Lorsque les rubans inaugurant le parachèvement de l'autoroute 30 ont été coupés, la femme de Salaberry-de-Valleyfield n'a pas festoyé. Depuis des années, elle était aux premières loges des travaux, car sa maison est située à quelques mètres seulement des voies rapides.

Pour celle qui a grandi à Valleyfield, l'autoroute 30 était presque un mythe. «J'ai grandi avec ça: "Il va y avoir une 30." Dans les plans, c'était deux voies. On ne s'attendait pas à quelque chose d'aussi gros», explique la mère de trois enfants.

Trois semaines après que son conjoint et elle eurent acheté leur maison en 2008, le gouvernement Charest a confirmé que l'autoroute serait construite. Les terres acquises par le gouvernement en 1973 allaient finalement servir. Le mythe devenait réalité.

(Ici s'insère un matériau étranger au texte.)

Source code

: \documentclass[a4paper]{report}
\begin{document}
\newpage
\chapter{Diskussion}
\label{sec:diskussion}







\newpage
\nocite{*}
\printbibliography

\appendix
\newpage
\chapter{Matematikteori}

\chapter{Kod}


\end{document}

Derrière la maison, là où des arbres s'élevaient il y a quelques années, se trouvent maintenant deux murs antibruit qui se découpent dans le ciel. Guylaine Joannette espérait voir l'autoroute à au moins 300 pieds de sa maison, mais son terrain a rétréci au fur et à mesure que le chantier progressait.

Le bruit de la circulation, notamment les freins moteurs des camions, trouble depuis cinq mois la tranquillité de la famille. Guylaine Joannette craint que le développement du quartier industriel de Valleyfield ne fasse qu'empirer la situation.

Parce que les parents ne se bousculaient plus pour envoyer leurs enfants dans sa garderie en milieu familial, elle a dû réorienter sa carrière. «C'est très difficile pour un couple. Notre qualité de vie n'est plus la même et on se retrouve avec des affrontements qui n'auraient pas eu lieu autrement», dit-elle.

Guylaine Joannette a réclamé sans succès d'être expropriée. Aujourd'hui, elle ne voit guère d'issue à sa situation. Elle ne se résout pas à vendre au rabais à une industrie qui voudrait profiter de la situation idéale, et ne voit pas qui voudrait acheter sa maison pour y habiter.

«J'espère encore me faire exproprier, mais je pense que je rêve en couleur et que je dois m'avouer vaincue. Mon chum est plus positif que moi, il se dit qu'avec le temps, ça va peut-être être moins pire...»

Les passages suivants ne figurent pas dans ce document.